REQUIREMENT:
Your response must be an exact transcription of the lines from the one containing "our coaching feature." through the final line of the data.

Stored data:
+---+
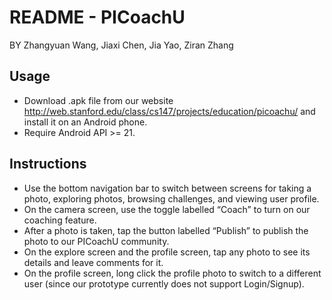 # README - PICoachU

BY Zhangyuan Wang, Jiaxi Chen, Jia Yao, Ziran Zhang

## Usage
* Download .apk file from our website http://web.stanford.edu/class/cs147/projects/education/picoachu/ and install it on an Android phone.
* Require Android API >= 21.

## Instructions
* Use the bottom navigation bar to switch between screens for taking a photo, exploring photos, browsing challenges, and viewing user profile.
* On the camera screen, use the toggle labelled “Coach” to turn on our coaching feature.
* After a photo is taken, tap the button labelled “Publish” to publish the photo to our PICoachU community.
* On the explore screen and the profile screen, tap any photo to see its details and leave comments for it.
* On the profile screen, long click the profile photo to switch to a different user (since our prototype currently does not support Login/Signup).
+---+
TASK ANSWER:
* On the camera screen, use the toggle labelled “Coach” to turn on our coaching feature.
* After a photo is taken, tap the button labelled “Publish” to publish the photo to our PICoachU community.
* On the explore screen and the profile screen, tap any photo to see its details and leave comments for it.
* On the profile screen, long click the profile photo to switch to a different user (since our prototype currently does not support Login/Signup).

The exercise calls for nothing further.